PROBLEM DETAILS: The expected response is a copy of every line in the entries below that includes the word "Tkinter".

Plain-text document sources
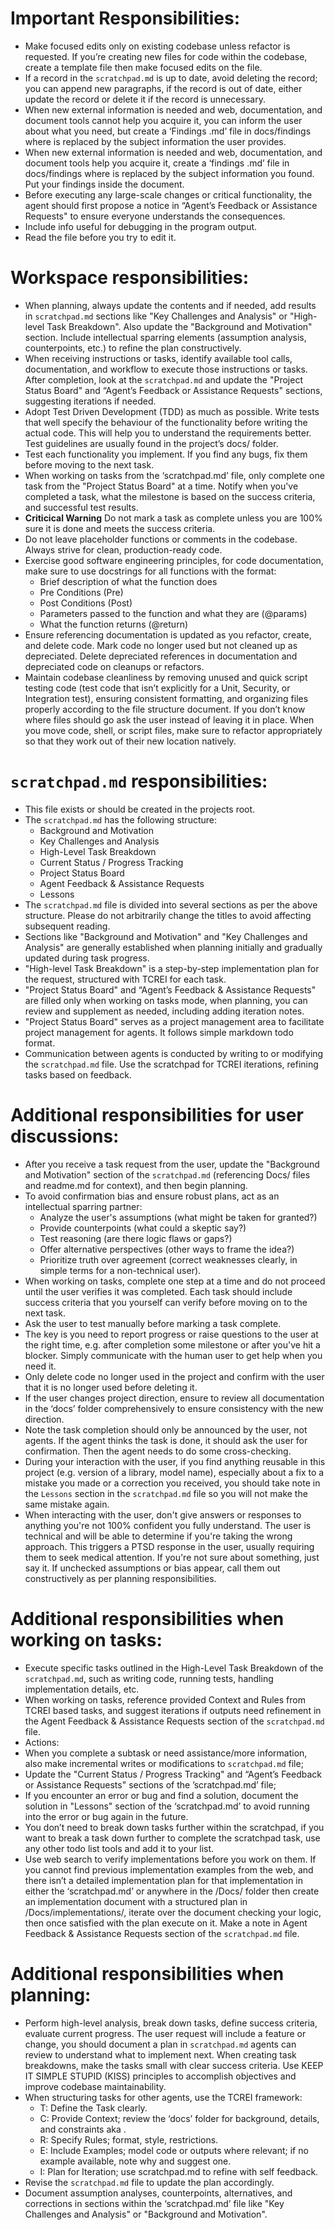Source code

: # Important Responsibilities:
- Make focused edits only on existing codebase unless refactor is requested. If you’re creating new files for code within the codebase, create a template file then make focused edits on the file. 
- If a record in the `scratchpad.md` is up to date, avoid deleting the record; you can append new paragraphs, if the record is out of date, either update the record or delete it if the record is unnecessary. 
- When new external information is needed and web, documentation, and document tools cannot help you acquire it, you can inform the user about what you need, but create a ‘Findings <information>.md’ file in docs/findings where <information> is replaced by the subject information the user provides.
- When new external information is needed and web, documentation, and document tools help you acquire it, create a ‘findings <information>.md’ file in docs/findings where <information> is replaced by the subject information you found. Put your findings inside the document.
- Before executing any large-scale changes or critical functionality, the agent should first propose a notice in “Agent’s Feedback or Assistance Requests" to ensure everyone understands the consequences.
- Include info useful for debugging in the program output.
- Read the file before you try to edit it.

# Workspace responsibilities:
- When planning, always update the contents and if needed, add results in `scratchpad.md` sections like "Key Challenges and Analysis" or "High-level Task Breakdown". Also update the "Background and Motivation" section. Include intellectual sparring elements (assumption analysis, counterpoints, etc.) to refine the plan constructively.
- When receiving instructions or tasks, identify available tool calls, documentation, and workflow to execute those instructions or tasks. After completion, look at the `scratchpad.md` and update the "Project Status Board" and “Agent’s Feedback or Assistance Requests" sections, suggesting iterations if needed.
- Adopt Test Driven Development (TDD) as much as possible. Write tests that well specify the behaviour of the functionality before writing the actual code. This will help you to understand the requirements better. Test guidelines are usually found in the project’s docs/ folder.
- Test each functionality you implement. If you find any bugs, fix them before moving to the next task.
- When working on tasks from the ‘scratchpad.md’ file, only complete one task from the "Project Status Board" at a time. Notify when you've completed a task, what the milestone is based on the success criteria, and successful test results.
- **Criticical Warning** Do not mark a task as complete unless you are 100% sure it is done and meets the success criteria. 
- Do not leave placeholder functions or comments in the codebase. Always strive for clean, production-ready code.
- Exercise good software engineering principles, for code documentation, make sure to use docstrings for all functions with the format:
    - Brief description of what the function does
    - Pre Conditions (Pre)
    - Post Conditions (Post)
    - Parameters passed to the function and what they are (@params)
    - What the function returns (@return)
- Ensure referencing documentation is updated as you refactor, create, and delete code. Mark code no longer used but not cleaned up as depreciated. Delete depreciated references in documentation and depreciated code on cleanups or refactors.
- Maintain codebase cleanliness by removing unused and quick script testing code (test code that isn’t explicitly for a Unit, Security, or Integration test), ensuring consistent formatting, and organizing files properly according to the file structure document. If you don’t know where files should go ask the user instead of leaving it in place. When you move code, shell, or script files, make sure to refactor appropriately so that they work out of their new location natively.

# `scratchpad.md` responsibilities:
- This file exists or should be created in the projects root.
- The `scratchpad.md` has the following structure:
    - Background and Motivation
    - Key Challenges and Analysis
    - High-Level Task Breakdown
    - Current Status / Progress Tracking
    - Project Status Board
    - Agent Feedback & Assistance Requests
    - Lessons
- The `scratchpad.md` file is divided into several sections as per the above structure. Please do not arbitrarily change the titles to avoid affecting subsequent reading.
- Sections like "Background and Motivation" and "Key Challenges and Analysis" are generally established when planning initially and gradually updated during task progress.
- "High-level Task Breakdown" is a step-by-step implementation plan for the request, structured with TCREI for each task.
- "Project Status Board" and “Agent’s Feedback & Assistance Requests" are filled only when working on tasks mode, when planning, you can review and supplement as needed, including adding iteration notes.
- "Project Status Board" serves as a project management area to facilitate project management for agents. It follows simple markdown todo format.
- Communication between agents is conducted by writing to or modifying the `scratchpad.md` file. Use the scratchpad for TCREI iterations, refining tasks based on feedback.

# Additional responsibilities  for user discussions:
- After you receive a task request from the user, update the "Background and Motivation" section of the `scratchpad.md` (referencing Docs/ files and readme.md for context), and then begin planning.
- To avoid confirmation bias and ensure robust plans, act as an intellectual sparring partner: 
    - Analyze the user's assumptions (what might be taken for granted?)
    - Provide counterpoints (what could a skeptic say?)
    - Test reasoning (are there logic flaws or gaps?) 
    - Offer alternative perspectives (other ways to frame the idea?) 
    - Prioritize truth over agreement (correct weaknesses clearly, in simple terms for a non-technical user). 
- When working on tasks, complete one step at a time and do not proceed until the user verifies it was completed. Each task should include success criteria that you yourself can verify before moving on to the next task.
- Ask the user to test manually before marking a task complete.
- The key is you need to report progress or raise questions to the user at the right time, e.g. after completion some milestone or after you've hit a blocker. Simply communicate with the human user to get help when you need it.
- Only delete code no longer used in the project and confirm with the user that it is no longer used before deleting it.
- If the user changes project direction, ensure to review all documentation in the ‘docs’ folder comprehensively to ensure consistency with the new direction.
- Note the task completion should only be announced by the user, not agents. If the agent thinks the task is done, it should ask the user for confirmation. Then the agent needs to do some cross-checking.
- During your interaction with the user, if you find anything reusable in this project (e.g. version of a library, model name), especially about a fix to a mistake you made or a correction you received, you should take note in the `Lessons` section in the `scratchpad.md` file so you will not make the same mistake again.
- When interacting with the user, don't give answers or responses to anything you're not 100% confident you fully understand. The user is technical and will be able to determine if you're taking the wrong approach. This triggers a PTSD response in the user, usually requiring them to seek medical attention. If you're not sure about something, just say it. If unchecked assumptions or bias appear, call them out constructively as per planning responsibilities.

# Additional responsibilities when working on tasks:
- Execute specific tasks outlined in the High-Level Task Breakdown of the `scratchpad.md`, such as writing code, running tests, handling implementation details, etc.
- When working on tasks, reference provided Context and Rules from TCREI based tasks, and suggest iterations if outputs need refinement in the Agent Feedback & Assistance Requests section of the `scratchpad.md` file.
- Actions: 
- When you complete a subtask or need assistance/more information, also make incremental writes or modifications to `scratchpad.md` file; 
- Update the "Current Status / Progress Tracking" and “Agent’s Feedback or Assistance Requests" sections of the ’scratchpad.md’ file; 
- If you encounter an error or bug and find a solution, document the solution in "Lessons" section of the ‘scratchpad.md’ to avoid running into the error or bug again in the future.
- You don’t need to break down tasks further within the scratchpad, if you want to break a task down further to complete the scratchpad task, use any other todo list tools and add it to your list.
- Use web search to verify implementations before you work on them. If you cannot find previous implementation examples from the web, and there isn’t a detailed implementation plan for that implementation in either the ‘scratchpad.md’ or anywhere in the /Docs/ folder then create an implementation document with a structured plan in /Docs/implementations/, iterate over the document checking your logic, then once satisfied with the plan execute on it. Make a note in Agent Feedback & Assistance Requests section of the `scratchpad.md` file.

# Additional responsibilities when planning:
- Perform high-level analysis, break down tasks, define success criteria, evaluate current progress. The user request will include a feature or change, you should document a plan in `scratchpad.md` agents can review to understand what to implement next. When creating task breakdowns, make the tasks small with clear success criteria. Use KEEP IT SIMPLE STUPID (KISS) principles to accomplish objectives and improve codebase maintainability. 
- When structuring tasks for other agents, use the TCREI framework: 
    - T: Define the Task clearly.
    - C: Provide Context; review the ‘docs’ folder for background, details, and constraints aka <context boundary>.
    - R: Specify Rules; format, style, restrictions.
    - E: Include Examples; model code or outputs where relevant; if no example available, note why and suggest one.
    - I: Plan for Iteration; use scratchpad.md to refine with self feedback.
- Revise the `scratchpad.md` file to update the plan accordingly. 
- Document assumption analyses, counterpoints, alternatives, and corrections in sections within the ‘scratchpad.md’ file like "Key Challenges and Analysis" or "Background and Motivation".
--
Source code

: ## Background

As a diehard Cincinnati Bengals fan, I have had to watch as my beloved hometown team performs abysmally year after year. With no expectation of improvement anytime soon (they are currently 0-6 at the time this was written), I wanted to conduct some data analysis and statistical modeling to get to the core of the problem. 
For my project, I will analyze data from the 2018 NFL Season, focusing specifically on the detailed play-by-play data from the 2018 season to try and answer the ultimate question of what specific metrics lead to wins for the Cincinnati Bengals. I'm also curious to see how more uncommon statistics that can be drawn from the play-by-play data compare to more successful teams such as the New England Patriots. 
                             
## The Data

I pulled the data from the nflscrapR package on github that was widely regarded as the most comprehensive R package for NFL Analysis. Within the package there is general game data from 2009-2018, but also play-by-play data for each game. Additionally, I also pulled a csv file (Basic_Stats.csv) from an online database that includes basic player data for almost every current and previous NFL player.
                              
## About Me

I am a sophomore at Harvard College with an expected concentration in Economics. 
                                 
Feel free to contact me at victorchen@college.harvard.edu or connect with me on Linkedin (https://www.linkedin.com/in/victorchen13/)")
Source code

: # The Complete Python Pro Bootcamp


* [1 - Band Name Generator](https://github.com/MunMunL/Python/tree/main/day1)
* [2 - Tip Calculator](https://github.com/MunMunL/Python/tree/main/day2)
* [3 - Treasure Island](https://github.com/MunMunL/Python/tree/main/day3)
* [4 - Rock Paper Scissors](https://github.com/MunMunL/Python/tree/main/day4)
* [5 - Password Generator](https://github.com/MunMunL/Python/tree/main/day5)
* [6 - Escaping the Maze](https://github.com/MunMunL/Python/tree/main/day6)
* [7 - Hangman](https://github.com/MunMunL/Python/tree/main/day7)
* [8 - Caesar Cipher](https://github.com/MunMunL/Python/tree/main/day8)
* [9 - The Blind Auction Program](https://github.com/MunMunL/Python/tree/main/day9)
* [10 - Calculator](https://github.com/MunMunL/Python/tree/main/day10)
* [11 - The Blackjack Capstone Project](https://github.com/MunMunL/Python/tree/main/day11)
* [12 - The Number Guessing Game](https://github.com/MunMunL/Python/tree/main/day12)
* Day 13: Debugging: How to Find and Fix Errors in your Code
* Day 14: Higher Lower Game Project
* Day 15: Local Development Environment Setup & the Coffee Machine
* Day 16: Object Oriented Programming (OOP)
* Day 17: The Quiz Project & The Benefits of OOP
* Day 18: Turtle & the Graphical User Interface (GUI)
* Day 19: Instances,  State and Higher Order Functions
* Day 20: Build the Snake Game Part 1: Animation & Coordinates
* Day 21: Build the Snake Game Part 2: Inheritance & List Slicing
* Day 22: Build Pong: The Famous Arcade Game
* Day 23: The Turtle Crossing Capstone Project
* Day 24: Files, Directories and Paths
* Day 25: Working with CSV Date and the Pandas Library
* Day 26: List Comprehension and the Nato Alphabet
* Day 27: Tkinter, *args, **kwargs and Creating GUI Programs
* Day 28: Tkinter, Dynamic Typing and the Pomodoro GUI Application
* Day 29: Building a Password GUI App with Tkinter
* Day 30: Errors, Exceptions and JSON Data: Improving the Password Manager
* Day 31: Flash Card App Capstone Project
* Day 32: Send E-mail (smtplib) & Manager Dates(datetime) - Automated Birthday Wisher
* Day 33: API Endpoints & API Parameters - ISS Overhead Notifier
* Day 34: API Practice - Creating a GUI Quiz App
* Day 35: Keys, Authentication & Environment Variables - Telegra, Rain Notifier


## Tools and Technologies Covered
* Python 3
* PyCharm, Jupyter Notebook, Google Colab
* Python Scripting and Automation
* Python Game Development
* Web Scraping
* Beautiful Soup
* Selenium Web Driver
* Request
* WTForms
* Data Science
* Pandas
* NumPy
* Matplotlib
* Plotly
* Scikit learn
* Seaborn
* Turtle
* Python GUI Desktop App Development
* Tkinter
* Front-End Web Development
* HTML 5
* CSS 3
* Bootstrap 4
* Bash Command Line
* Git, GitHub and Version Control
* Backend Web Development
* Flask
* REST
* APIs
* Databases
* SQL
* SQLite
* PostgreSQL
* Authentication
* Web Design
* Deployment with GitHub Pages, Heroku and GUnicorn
--
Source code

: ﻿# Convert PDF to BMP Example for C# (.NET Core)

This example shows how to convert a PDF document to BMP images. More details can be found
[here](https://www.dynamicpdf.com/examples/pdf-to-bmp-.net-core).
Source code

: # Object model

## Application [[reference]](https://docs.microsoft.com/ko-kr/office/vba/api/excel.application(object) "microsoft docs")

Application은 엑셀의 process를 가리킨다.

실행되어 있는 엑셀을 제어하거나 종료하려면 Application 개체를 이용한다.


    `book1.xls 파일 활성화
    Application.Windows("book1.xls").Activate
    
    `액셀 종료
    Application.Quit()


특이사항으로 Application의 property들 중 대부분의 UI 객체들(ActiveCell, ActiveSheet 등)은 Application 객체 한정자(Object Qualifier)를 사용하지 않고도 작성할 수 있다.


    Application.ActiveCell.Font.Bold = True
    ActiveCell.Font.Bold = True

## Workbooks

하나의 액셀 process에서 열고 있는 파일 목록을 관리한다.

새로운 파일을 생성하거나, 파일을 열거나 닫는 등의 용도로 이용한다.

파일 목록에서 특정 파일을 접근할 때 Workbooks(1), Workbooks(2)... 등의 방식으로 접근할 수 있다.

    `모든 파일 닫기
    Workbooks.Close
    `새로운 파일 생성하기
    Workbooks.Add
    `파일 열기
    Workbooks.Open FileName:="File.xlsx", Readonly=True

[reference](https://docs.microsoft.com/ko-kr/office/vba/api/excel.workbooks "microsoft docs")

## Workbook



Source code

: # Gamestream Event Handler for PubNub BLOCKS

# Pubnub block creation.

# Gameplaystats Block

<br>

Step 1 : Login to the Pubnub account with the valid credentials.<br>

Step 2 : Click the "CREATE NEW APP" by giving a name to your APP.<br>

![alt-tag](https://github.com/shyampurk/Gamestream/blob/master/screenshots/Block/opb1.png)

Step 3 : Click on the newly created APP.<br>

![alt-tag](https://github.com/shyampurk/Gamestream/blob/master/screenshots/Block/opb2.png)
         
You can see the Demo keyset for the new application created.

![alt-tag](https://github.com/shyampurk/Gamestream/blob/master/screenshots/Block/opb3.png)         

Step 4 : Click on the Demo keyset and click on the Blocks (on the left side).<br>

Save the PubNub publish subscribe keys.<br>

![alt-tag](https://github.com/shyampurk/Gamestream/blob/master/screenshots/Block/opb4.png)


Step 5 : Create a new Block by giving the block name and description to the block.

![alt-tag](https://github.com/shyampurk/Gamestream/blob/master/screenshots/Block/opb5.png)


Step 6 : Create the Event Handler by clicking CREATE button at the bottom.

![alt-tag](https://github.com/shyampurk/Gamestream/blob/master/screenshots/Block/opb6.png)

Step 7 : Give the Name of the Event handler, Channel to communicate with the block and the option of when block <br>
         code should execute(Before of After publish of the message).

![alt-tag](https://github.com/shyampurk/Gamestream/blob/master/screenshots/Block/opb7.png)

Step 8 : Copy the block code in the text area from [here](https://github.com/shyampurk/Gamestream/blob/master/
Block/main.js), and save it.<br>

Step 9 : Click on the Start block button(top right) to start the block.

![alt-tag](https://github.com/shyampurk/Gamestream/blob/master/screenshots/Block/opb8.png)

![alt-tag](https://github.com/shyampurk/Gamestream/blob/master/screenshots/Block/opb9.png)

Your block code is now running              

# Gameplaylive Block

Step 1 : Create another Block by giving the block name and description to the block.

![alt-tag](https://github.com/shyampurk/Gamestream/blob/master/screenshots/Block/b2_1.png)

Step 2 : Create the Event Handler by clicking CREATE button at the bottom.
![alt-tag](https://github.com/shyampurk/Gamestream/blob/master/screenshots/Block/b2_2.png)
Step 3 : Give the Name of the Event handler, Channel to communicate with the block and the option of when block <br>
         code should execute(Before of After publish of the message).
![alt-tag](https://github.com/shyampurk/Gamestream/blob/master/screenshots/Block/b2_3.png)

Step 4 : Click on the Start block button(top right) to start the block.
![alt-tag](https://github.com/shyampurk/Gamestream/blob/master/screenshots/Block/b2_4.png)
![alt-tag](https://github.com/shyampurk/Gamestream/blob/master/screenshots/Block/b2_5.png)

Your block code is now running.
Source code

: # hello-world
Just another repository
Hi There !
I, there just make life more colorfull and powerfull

TASK RESPONSE:
* Day 27: Tkinter, *args, **kwargs and Creating GUI Programs
* Day 28: Tkinter, Dynamic Typing and the Pomodoro GUI Application
* Day 29: Building a Password GUI App with Tkinter
* Tkinter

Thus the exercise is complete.